Maar ze las den twijfel van m'n gezicht en heftiger nog drong ze, als hing aan mijn gelooven haar heil: ‘Het is niet af...hij heeft het niet afgemaakt, al is hij er boos om.’
‘Nòg niet’ zei ik; ‘omdat-ie misschien nog altijd denkt, dat er van je plan niets komen zal. Je moet het toch inzien, Jenneke, Nico is geen man om zich ooit in zooiets te kunnen schikken...’

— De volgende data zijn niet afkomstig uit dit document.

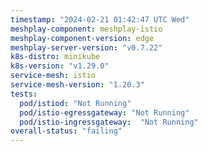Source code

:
 ```yaml
---
timestamp: "2024-02-21 01:42:47 UTC Wed"
meshplay-component: meshplay-istio
meshplay-component-version: edge
meshplay-server-version: "v0.7.22"
k8s-distro: minikube
k8s-version: "v1.29.0"
service-mesh: istio
service-mesh-version: "1.20.3"
tests:
  pod/istiod: "Not Running"
  pod/istio-egressgateway: "Not Running"
  pod/istio-ingressgateway:  "Not Running"
overall-status: "failing"
---
```

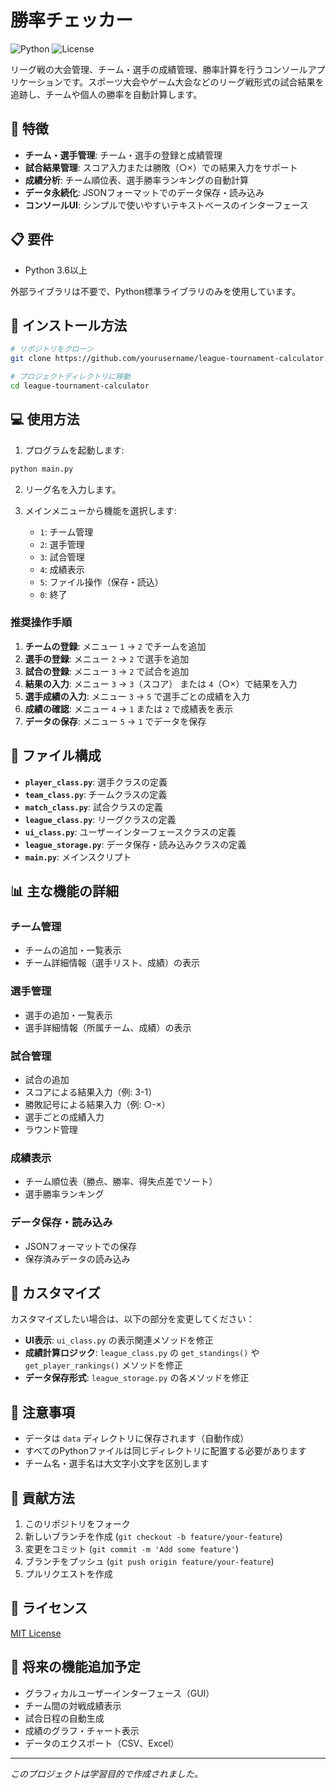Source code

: # 勝率チェッカー

![Python](https://img.shields.io/badge/Python-3.6%2B-blue)
![License](https://img.shields.io/badge/License-MIT-green)

リーグ戦の大会管理、チーム・選手の成績管理、勝率計算を行うコンソールアプリケーションです。スポーツ大会やゲーム大会などのリーグ戦形式の試合結果を追跡し、チームや個人の勝率を自動計算します。

## 🌟 特徴

- **チーム・選手管理**: チーム・選手の登録と成績管理
- **試合結果管理**: スコア入力または勝敗（○×）での結果入力をサポート
- **成績分析**: チーム順位表、選手勝率ランキングの自動計算
- **データ永続化**: JSONフォーマットでのデータ保存・読み込み
- **コンソールUI**: シンプルで使いやすいテキストベースのインターフェース

## 📋 要件

- Python 3.6以上

外部ライブラリは不要で、Python標準ライブラリのみを使用しています。

## 🚀 インストール方法

```bash
# リポジトリをクローン
git clone https://github.com/yourusername/league-tournament-calculator.git

# プロジェクトディレクトリに移動
cd league-tournament-calculator
```

## 💻 使用方法

1. プログラムを起動します:
```bash
python main.py
```

2. リーグ名を入力します。

3. メインメニューから機能を選択します:
   - `1`: チーム管理
   - `2`: 選手管理
   - `3`: 試合管理
   - `4`: 成績表示
   - `5`: ファイル操作（保存・読込）
   - `0`: 終了

### 推奨操作手順

1. **チームの登録**: メニュー `1` → `2` でチームを追加
2. **選手の登録**: メニュー `2` → `2` で選手を追加
3. **試合の登録**: メニュー `3` → `2` で試合を追加
4. **結果の入力**: メニュー `3` → `3`（スコア） または `4`（○×）で結果を入力
5. **選手成績の入力**: メニュー `3` → `5` で選手ごとの成績を入力
6. **成績の確認**: メニュー `4` → `1` または `2` で成績表を表示
7. **データの保存**: メニュー `5` → `1` でデータを保存

## 📂 ファイル構成

- **`player_class.py`**: 選手クラスの定義
- **`team_class.py`**: チームクラスの定義
- **`match_class.py`**: 試合クラスの定義
- **`league_class.py`**: リーグクラスの定義
- **`ui_class.py`**: ユーザーインターフェースクラスの定義
- **`league_storage.py`**: データ保存・読み込みクラスの定義
- **`main.py`**: メインスクリプト

## 📊 主な機能の詳細

### チーム管理
- チームの追加・一覧表示
- チーム詳細情報（選手リスト、成績）の表示

### 選手管理
- 選手の追加・一覧表示
- 選手詳細情報（所属チーム、成績）の表示

### 試合管理
- 試合の追加
- スコアによる結果入力（例: 3-1）
- 勝敗記号による結果入力（例: ○-×）
- 選手ごとの成績入力
- ラウンド管理

### 成績表示
- チーム順位表（勝点、勝率、得失点差でソート）
- 選手勝率ランキング

### データ保存・読み込み
- JSONフォーマットでの保存
- 保存済みデータの読み込み

## 🔧 カスタマイズ

カスタマイズしたい場合は、以下の部分を変更してください：

- **UI表示**: `ui_class.py` の表示関連メソッドを修正
- **成績計算ロジック**: `league_class.py` の `get_standings()` や `get_player_rankings()` メソッドを修正
- **データ保存形式**: `league_storage.py` の各メソッドを修正

## 📝 注意事項

- データは `data` ディレクトリに保存されます（自動作成）
- すべてのPythonファイルは同じディレクトリに配置する必要があります
- チーム名・選手名は大文字小文字を区別します

## 🤝 貢献方法

1. このリポジトリをフォーク
2. 新しいブランチを作成 (`git checkout -b feature/your-feature`)
3. 変更をコミット (`git commit -m 'Add some feature'`)
4. ブランチをプッシュ (`git push origin feature/your-feature`)
5. プルリクエストを作成

## 📜 ライセンス

[MIT License](LICENSE)

## 🔮 将来の機能追加予定

- グラフィカルユーザーインターフェース（GUI）
- チーム間の対戦成績表示
- 試合日程の自動生成
- 成績のグラフ・チャート表示
- データのエクスポート（CSV、Excel）

---

*このプロジェクトは学習目的で作成されました。*
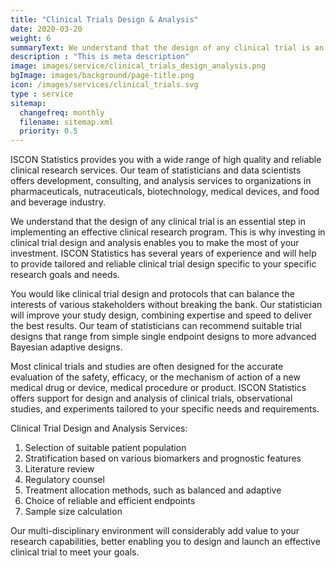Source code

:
 ```yaml
---
title: "Clinical Trials Design & Analysis"
date: 2020-03-20
weight: 6
summaryText: We understand that the design of any clinical trial is an essential step in implementing an effective clinical research program. This is why investing in clinical trial design and analysis enables you to make the most of your investment. ISCON Statistics has several years of experience and will help to provide tailored and reliable clinical trial design specific to your specific research goals and needs.
description : "This is meta description"
image: images/service/clinical_trials_design_analysis.png
bgImage: images/background/page-title.png
icon: /images/services/clinical_trials.svg
type : service
sitemap:
  changefreq: monthly
  filename: sitemap.xml
  priority: 0.5
---
```

ISCON Statistics provides you with a wide range of high quality and reliable clinical research services. Our team of statisticians and data scientists offers development, consulting, and analysis services to organizations in pharmaceuticals, nutraceuticals, biotechnology, medical devices, and food and beverage industry.

We understand that the design of any clinical trial is an essential step in implementing an effective clinical research program. This is why investing in clinical trial design and analysis enables you to make the most of your investment. ISCON Statistics has several years of experience and will help to provide tailored and reliable clinical trial design specific to your specific research goals and needs.

You would like clinical trial design and protocols that can balance the interests of various stakeholders without breaking the bank. Our statistician will improve your study design, combining expertise and speed to deliver the best results. Our team of statisticians can recommend suitable trial designs that range from simple single endpoint designs to more advanced Bayesian adaptive designs.

Most clinical trials and studies are often designed for the accurate evaluation of the safety, efficacy, or the mechanism of action of a new medical drug or device, medical procedure or product. ISCON Statistics offers support for design and analysis of clinical trials, observational studies, and experiments tailored to your specific needs and requirements.

Clinical Trial Design and Analysis Services: 
1. Selection of suitable patient population
2. Stratification based on various biomarkers and prognostic features
3. Literature review
4. Regulatory counsel
5. Treatment allocation methods, such as balanced and adaptive
6. Choice of reliable and efficient endpoints
7. Sample size calculation

Our multi-disciplinary environment will considerably add value to your research capabilities, better enabling you to design and launch an effective clinical trial to meet your goals.  
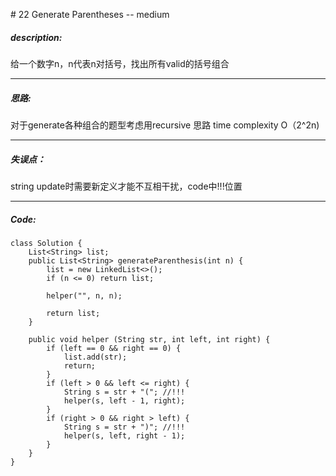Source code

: \# 22 Generate Parentheses -- medium
##### description:
给一个数字n，n代表n对括号，找出所有valid的括号组合
****************
##### 思路:
对于generate各种组合的题型考虑用recursive
思路
time complexity O（2^2n)
**********
##### 失误点：
string update时需要新定义才能不互相干扰，code中!!!位置
********
##### Code:
```
class Solution {
    List<String> list;
    public List<String> generateParenthesis(int n) {
        list = new LinkedList<>();
        if (n <= 0) return list;

        helper("", n, n);

        return list;
    }

    public void helper (String str, int left, int right) {
        if (left == 0 && right == 0) {
            list.add(str);
            return;
        }
        if (left > 0 && left <= right) {
            String s = str + "("; //!!!
            helper(s, left - 1, right);
        }
        if (right > 0 && right > left) {
            String s = str + ")"; //!!!
            helper(s, left, right - 1);
        }
    }
}
```
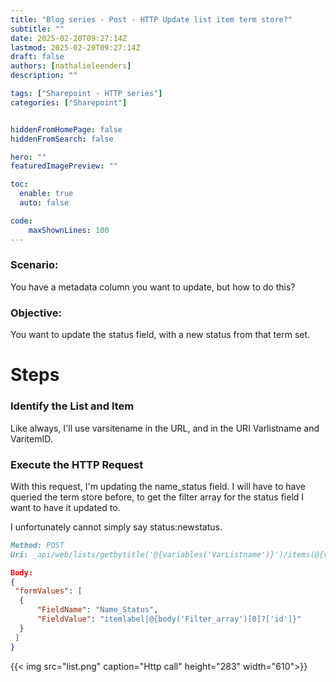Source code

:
 ```yaml
---
title: "Blog series - Post - HTTP Update list item term store?"
subtitle: ""
date: 2025-02-20T09:27:14Z
lastmod: 2025-02-20T09:27:14Z
draft: false
authors: [nathalieleenders]
description: ""

tags: ["Sharepoint - HTTP series"]
categories: ["Sharepoint"]


hiddenFromHomePage: false
hiddenFromSearch: false

hero: ""
featuredImagePreview: ""

toc:
  enable: true
  auto: false

code:
    maxShownLines: 100
---
```

### Scenario: 
You have a metadata column you want to update, but how to do this?

###  Objective: 
You want to update the status field, with a new status from that term set.

# Steps

### Identify the List and Item

Like always, I'll use varsitename in the URL, and in the URI Varlistname and VaritemID.

### Execute the HTTP Request 

With this request, I'm updating the name_status field. I will have to have queried the term store before, to get the filter array for the status field I want to have it updated to.

I unfortunately cannot simply say status:newstatus.

```markdown
Method: POST
Uri: _api/web/lists/getbytitle('@{variables('VarListname')}')/items(@{variables('VarItemID')})/validateUpdateListItem
```

```json
Body: 
{
 "formValues": [
  {
      "FieldName": "Name_Status",
      "FieldValue": "itemlabel|@{body('Filter_array')[0]?['id']}"
  }
 ]
}
```
 {{< img src="list.png" caption="Http call" height="283" width="610">}}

‘Jawel,’ hield ze koppig vol. ‘Wèl als-ie begrijpt hoe ernstig ik het meen, begrijpt dat ik niet anders kan. Hoeveel mannen, die zelf niet aan 't tooneel zijn, trouwen met 'n actrice! Hij kan mij net zoomin missen als ik hem..!’ Ze begon opeens wild en wanhopig te snikken. De spanning van al haar emoties brak en na den koppigen moed waarmee ze zich door heel den langen en bewogen dag had heengevochten, huilde ze als een kind, dat zich iets ziet ontgaan wat het zich beloofd wist. Huilde... huilde met een niet te stelpen, uitbundige droefheid en ik, machteloos tot troosten, dacht aan Nico... hoe 'n uitkomst het zou zijn als hij nu voor twee minuten hier was, om Jenny in z'n armen te nemen en z'n mond op haar lippen te sluiten en haar nog eens en voorgoed te laten beloven, dat ze met het tooneel had afgedaan... Maar Nico zat in een fort aan de grens en was vermoedelijk bezig een moeizamen brief met grieven en verwijten saam te stellen, waarmee hij niets winnen zou... zooals de oudelui Heysten met hun woede en dreigementen de ontknooping van het drama alleen maar hadden verhaast.
| |
| |
Een uur later lag Jenny in het kabinet naastaan in mijn bed en ik had voor mezelf een der kussens met mijn plaid op den divan klaargelegd. Ze was overstuur van het huilen en zoo doodmoe geweest, dat ik haar Eau des Carmes had gegeven en als een klein kind uitgekleed. Nu nog, terwijl ik in mijn vreemd verstilde kamer voor het bureau zat, hoorde ik, door de half geopende deur, hoe ze telkens in haar slaap even snikte. En ik, zelve doodaf en door een hevige migraine gekweld, zwoegde op een brief aan de oudelui Heysten. Een brief, die beleefd en politiek genoeg moest zijn om hun verontwaardiging te bekoelen, maar tevens stellig genoeg om hun te doen begrijpen, dat het Jenny ernst was, dat ze niet had gehandeld in een onbezonnen gril en nog minder door mooiklinkende, maar leugenachtige voorstellingen was ingepalmd. ‘Begrijpt u toch dat een roeping, als uw dochter voelt voor het tooneel, sterker is dan alle overwegingen van materieelen aard of van standsbesef en zich niet door redeneeren laat verdringen. Jenny heeft een onmiskenbaar talent, dat is gebleken bij de dilettantenvoorstelling verleden voorjaar, toen Lukas Veraart, een van onze eerste tooneelspelers, er zóó door werd getroffen, dat hij heeft voorgesteld haar op te leiden voor het beroepstooneel. Ze kan veel bereiken, en ik, die haar voorloopig onder mijn bescherming heb genomen, zal haar, omdat ik zoo vast in haar toekomst geloof, helpen zooveel ik kan. Ik vertrouw dat u, haar ouders, haar niet zult tegenwerken, de tijden zijn voorbij, dat het voor een jong meisje iets minderwaardigs is om aan het tooneel te gaan, tal van vrouwen uit de eerste standen hebben in het buitenland en ook hier die loopbaan gekozen. Ik reken er op dat u haar niet alleen uw toestemming, maar ook de geldelijke hulp zult geven, die ze den eersten tijd nog behoeven zal.’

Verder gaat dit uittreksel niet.